4. The petitioner, filed objections, which were dismissed on 13.3.1984, whereafter he preferred an appeal before the Commissioner, Ferozepur Division, Ferozepur, impugning the original order declaring, the land which had been received by him in exchange, as surplus.

5. The learned Commissioner dismissed the appeal, primarily, on the ground that the appeal was barred by limitation. The revision preferred by the petitioner, before the Financial Commissioner, Punjab, was dismissed mainly on the ground that the appeal filed before the Commissioner was barred by limitation. A fleeting reference was, however, made to the merits of the controversy.

6. I have heard learned counsel for the parties and perused the pleadings.

7. It is settled law that limitation to impugn an adverse order, when the aggrieved person is not a party to the proceedings, commences from the date of its knowledge. Judicial precedents that support the above proposition of law are reported as Vir Singh v.
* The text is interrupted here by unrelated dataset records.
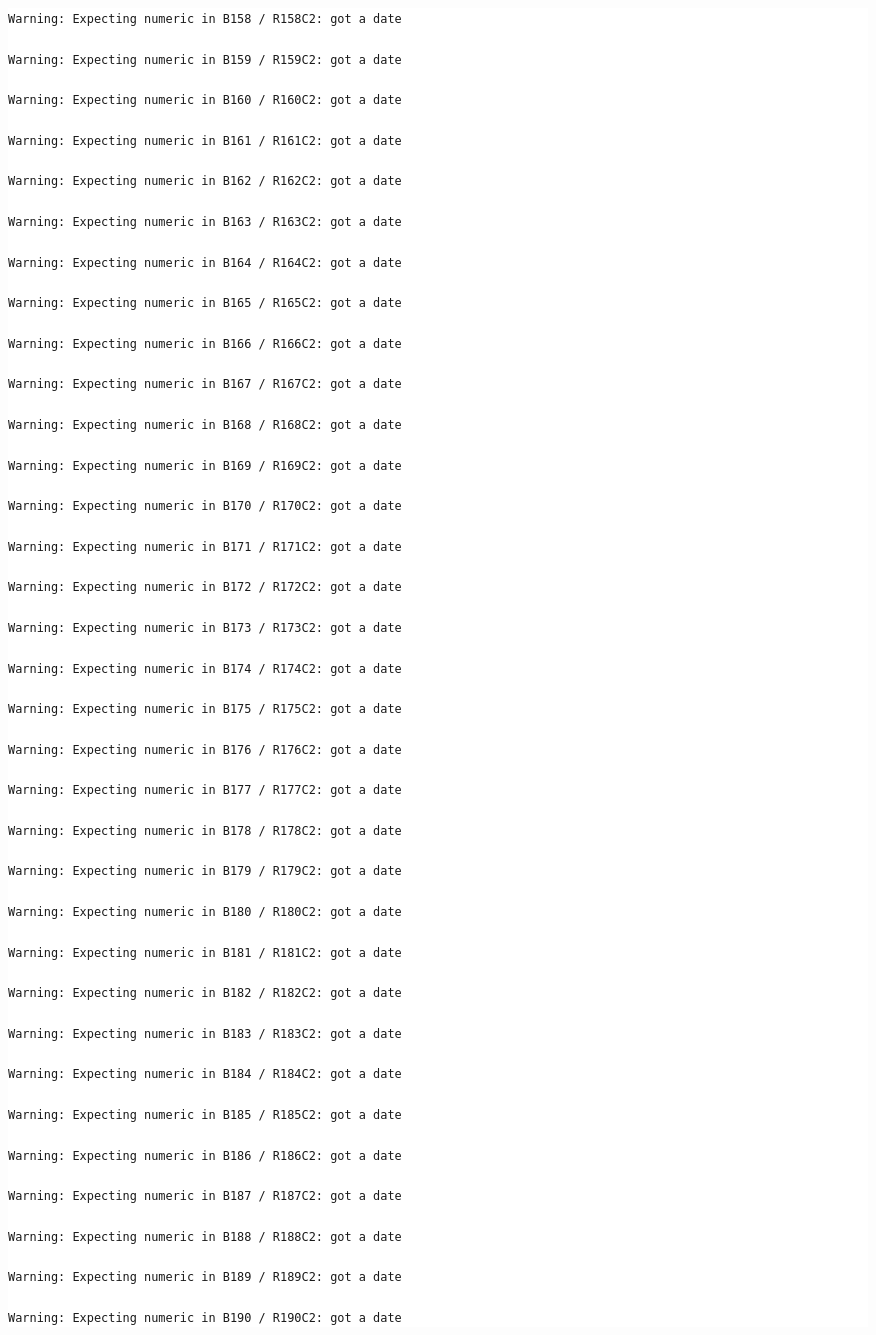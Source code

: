     Warning: Expecting numeric in B158 / R158C2: got a date

    Warning: Expecting numeric in B159 / R159C2: got a date

    Warning: Expecting numeric in B160 / R160C2: got a date

    Warning: Expecting numeric in B161 / R161C2: got a date

    Warning: Expecting numeric in B162 / R162C2: got a date

    Warning: Expecting numeric in B163 / R163C2: got a date

    Warning: Expecting numeric in B164 / R164C2: got a date

    Warning: Expecting numeric in B165 / R165C2: got a date

    Warning: Expecting numeric in B166 / R166C2: got a date

    Warning: Expecting numeric in B167 / R167C2: got a date

    Warning: Expecting numeric in B168 / R168C2: got a date

    Warning: Expecting numeric in B169 / R169C2: got a date

    Warning: Expecting numeric in B170 / R170C2: got a date

    Warning: Expecting numeric in B171 / R171C2: got a date

    Warning: Expecting numeric in B172 / R172C2: got a date

    Warning: Expecting numeric in B173 / R173C2: got a date

    Warning: Expecting numeric in B174 / R174C2: got a date

    Warning: Expecting numeric in B175 / R175C2: got a date

    Warning: Expecting numeric in B176 / R176C2: got a date

    Warning: Expecting numeric in B177 / R177C2: got a date

    Warning: Expecting numeric in B178 / R178C2: got a date

    Warning: Expecting numeric in B179 / R179C2: got a date

    Warning: Expecting numeric in B180 / R180C2: got a date

    Warning: Expecting numeric in B181 / R181C2: got a date

    Warning: Expecting numeric in B182 / R182C2: got a date

    Warning: Expecting numeric in B183 / R183C2: got a date

    Warning: Expecting numeric in B184 / R184C2: got a date

    Warning: Expecting numeric in B185 / R185C2: got a date

    Warning: Expecting numeric in B186 / R186C2: got a date

    Warning: Expecting numeric in B187 / R187C2: got a date

    Warning: Expecting numeric in B188 / R188C2: got a date

    Warning: Expecting numeric in B189 / R189C2: got a date

    Warning: Expecting numeric in B190 / R190C2: got a date
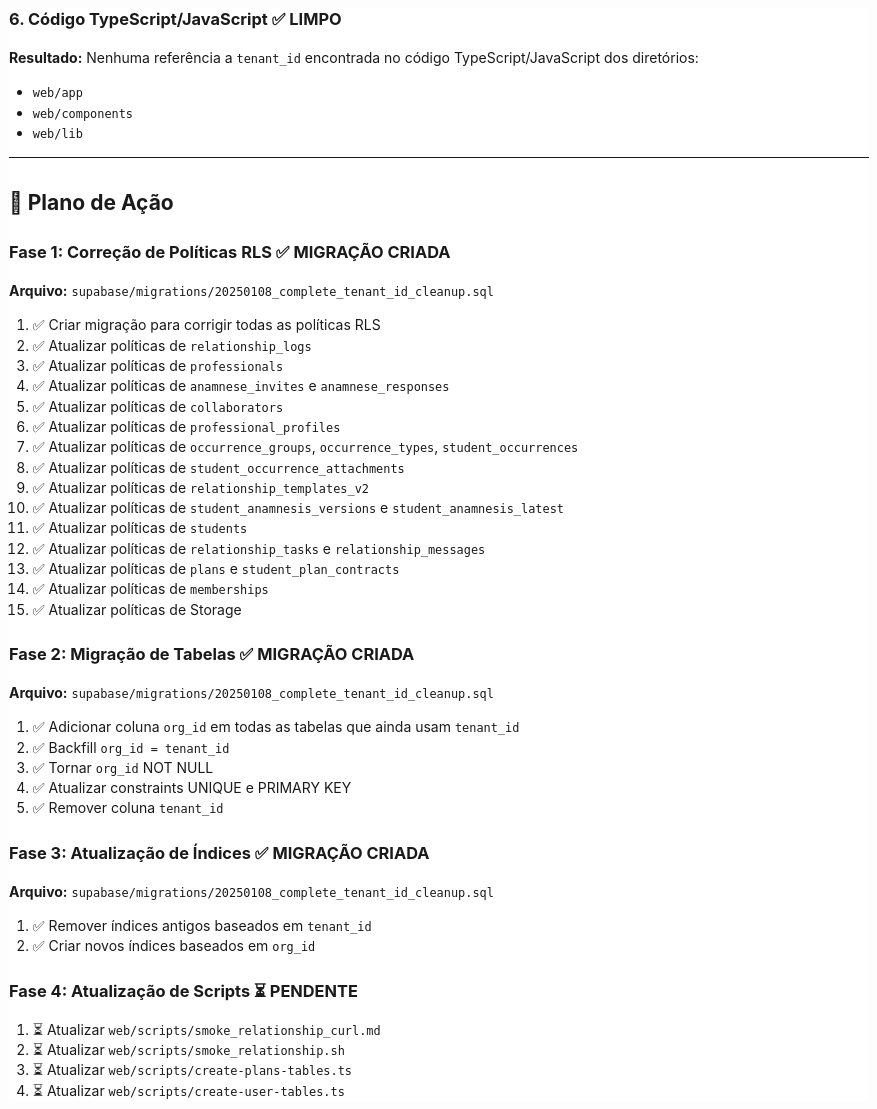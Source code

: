 
### 6. Código TypeScript/JavaScript ✅ LIMPO

**Resultado:** Nenhuma referência a `tenant_id` encontrada no código TypeScript/JavaScript dos diretórios:
- `web/app`
- `web/components`
- `web/lib`

---

## 📝 Plano de Ação

### Fase 1: Correção de Políticas RLS ✅ MIGRAÇÃO CRIADA
**Arquivo:** `supabase/migrations/20250108_complete_tenant_id_cleanup.sql`

1. ✅ Criar migração para corrigir todas as políticas RLS
2. ✅ Atualizar políticas de `relationship_logs`
3. ✅ Atualizar políticas de `professionals`
4. ✅ Atualizar políticas de `anamnese_invites` e `anamnese_responses`
5. ✅ Atualizar políticas de `collaborators`
6. ✅ Atualizar políticas de `professional_profiles`
7. ✅ Atualizar políticas de `occurrence_groups`, `occurrence_types`, `student_occurrences`
8. ✅ Atualizar políticas de `student_occurrence_attachments`
9. ✅ Atualizar políticas de `relationship_templates_v2`
10. ✅ Atualizar políticas de `student_anamnesis_versions` e `student_anamnesis_latest`
11. ✅ Atualizar políticas de `students`
12. ✅ Atualizar políticas de `relationship_tasks` e `relationship_messages`
13. ✅ Atualizar políticas de `plans` e `student_plan_contracts`
14. ✅ Atualizar políticas de `memberships`
15. ✅ Atualizar políticas de Storage

### Fase 2: Migração de Tabelas ✅ MIGRAÇÃO CRIADA
**Arquivo:** `supabase/migrations/20250108_complete_tenant_id_cleanup.sql`

1. ✅ Adicionar coluna `org_id` em todas as tabelas que ainda usam `tenant_id`
2. ✅ Backfill `org_id = tenant_id`
3. ✅ Tornar `org_id` NOT NULL
4. ✅ Atualizar constraints UNIQUE e PRIMARY KEY
5. ✅ Remover coluna `tenant_id`

### Fase 3: Atualização de Índices ✅ MIGRAÇÃO CRIADA
**Arquivo:** `supabase/migrations/20250108_complete_tenant_id_cleanup.sql`

1. ✅ Remover índices antigos baseados em `tenant_id`
2. ✅ Criar novos índices baseados em `org_id`

### Fase 4: Atualização de Scripts ⏳ PENDENTE

1. ⏳ Atualizar `web/scripts/smoke_relationship_curl.md`
2. ⏳ Atualizar `web/scripts/smoke_relationship.sh`
3. ⏳ Atualizar `web/scripts/create-plans-tables.ts`
4. ⏳ Atualizar `web/scripts/create-user-tables.ts`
State of Punjab and Ors., 1970 P.L.J. 70 and C.W.P. of 2610 of 1980, Tek Ram v. State of Haryana and Ors.,. The law of limitation has its genies in the endeavour to shut out stale claims that seek to unsettle established positions. Limitation by its very nature is a doctrine of defence. The shield of limitation should not be used as a sword, to fell just causes. A reference to a judgment of the Hon’ble Supreme Court, namely, Collector, Land Acquisition, Anantnag and Anr. v. Mst. Katiji and Ors., 1987 S.C. 1353 would be appropriate. The relevant extract from the above mentioned judgment reads as follows:

“1. Ordinarily a litigant does not stand to benefit by lodging an appeal late.

2. Refusing to condone delay can result in a meritorious matter being thrown out at the very threshold and cause of justice being defeated. As against this when delay is condoned the highest that can happen is that a cause would be decided on merits after hearing the parties.
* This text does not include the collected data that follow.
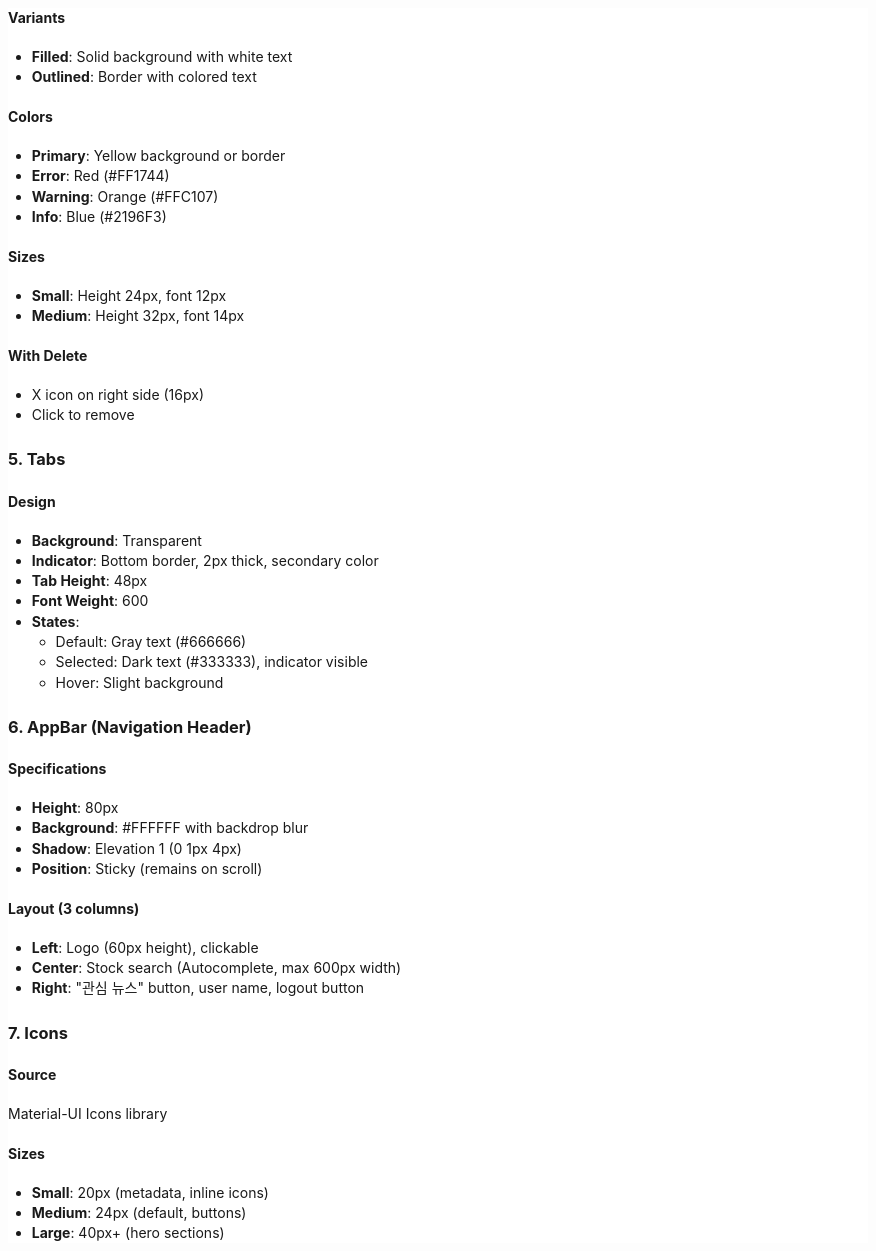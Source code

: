 #### Variants
- **Filled**: Solid background with white text
- **Outlined**: Border with colored text

#### Colors
- **Primary**: Yellow background or border
- **Error**: Red (#FF1744)
- **Warning**: Orange (#FFC107)
- **Info**: Blue (#2196F3)

#### Sizes
- **Small**: Height 24px, font 12px
- **Medium**: Height 32px, font 14px

#### With Delete
- X icon on right side (16px)
- Click to remove

### 5. Tabs

#### Design
- **Background**: Transparent
- **Indicator**: Bottom border, 2px thick, secondary color
- **Tab Height**: 48px
- **Font Weight**: 600
- **States**:
  - Default: Gray text (#666666)
  - Selected: Dark text (#333333), indicator visible
  - Hover: Slight background

### 6. AppBar (Navigation Header)

#### Specifications
- **Height**: 80px
- **Background**: #FFFFFF with backdrop blur
- **Shadow**: Elevation 1 (0 1px 4px)
- **Position**: Sticky (remains on scroll)

#### Layout (3 columns)
- **Left**: Logo (60px height), clickable
- **Center**: Stock search (Autocomplete, max 600px width)
- **Right**: "관심 뉴스" button, user name, logout button

### 7. Icons

#### Source
Material-UI Icons library

#### Sizes
- **Small**: 20px (metadata, inline icons)
- **Medium**: 24px (default, buttons)
- **Large**: 40px+ (hero sections)
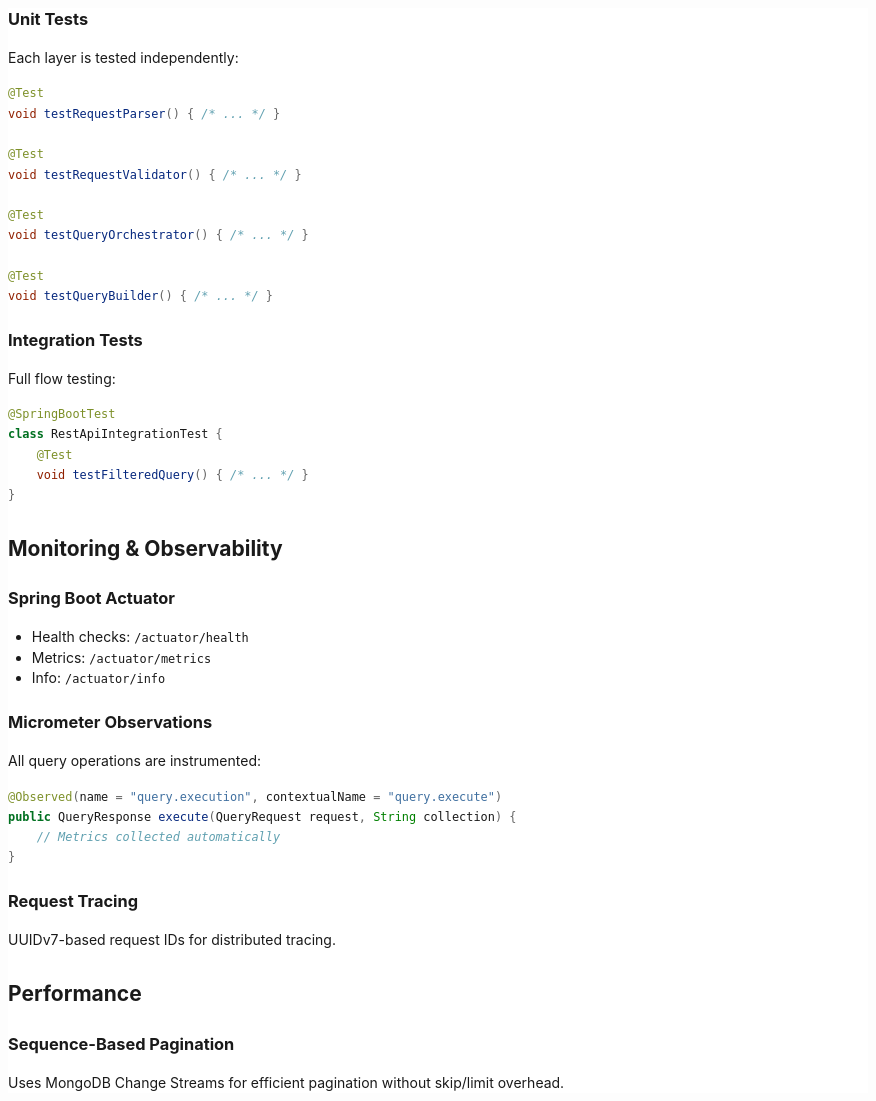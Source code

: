 ### Unit Tests
Each layer is tested independently:
```java
@Test
void testRequestParser() { /* ... */ }

@Test
void testRequestValidator() { /* ... */ }

@Test
void testQueryOrchestrator() { /* ... */ }

@Test
void testQueryBuilder() { /* ... */ }
```

### Integration Tests
Full flow testing:
```java
@SpringBootTest
class RestApiIntegrationTest {
    @Test
    void testFilteredQuery() { /* ... */ }
}
```

## Monitoring & Observability

### Spring Boot Actuator
- Health checks: `/actuator/health`
- Metrics: `/actuator/metrics`
- Info: `/actuator/info`

### Micrometer Observations
All query operations are instrumented:
```java
@Observed(name = "query.execution", contextualName = "query.execute")
public QueryResponse execute(QueryRequest request, String collection) {
    // Metrics collected automatically
}
```

### Request Tracing
UUIDv7-based request IDs for distributed tracing.

## Performance

### Sequence-Based Pagination
Uses MongoDB Change Streams for efficient pagination without skip/limit overhead.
3. “Every days’ delay must be explained” does not mean that a pedantic approach should be made. Why not every hour’s delay, every second’s delay? The doctrine must be applied in a rational common sense pragmatic manner.

4. When substantial justice and technical considerations are pitted against each other, cause of substantial justice deserves to be preferred for the other side cannot claim to have vested right in injustice being done because of a non-deliberate delay.
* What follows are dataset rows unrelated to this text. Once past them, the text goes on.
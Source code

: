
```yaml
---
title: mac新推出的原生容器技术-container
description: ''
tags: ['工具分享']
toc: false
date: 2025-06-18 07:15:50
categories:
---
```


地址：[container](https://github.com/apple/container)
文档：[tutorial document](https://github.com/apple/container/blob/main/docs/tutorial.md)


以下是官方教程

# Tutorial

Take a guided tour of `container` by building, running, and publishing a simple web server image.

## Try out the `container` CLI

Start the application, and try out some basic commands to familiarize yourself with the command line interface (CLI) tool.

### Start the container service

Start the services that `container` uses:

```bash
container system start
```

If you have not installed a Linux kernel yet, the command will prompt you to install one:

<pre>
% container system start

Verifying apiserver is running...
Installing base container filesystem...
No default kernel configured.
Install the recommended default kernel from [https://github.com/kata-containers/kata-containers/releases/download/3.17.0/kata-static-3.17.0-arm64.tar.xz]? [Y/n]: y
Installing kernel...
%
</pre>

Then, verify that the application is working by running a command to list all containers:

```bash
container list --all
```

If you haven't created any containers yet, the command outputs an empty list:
5. There is no presumption that delay is occasioned deliberately, or on account of culpable negligence, or on account of mala fides. A litigant does not stand to benefit by resorting to delay. In fact he runs a serious risk.

6. It must be grasped that judiciary is respected not on account of its power to legalize injustice on technical grounds but because it is capable of removing injustice and is expected to do so.”

8. To condemn a person or a cause unheard would be an anti thesis to the due process of law, and a violation of principles of natural justice enshrined in the Constitution.

9. Coming to the present controversy, it appears that the learned Financial Commissioner lost sight of the fact that the petitioner had at no stage been associated with the proceedings to declare surplus, the land, owned by Thakar Hamir Singh. The petitioner was never issued any notice to come present and oppose the declaration of surplus area. The revenue record, referred to by the learned counsel for the petitioner, shows the petitioner in possession pursuant to an exchange. Whether the revenue record was genuine or not, the exchange legal or not, bonafide or not, liable to be ignored or not were all questions of fact that required a detailed adjudication. It is also not denied that the petitioner had no knowledge of the passing of the order dated 7.5.1963, declaring the land alleged to have been received by him in exchange as surplus. The petitioner became aware of the aforementioned order, for the first time on 17.2.1983 upon service of a notice under Section 9 of the 1972 Act. Consequently, the learned Financial Commissioner was not justified in busting the petitioner, on the ground of limitation.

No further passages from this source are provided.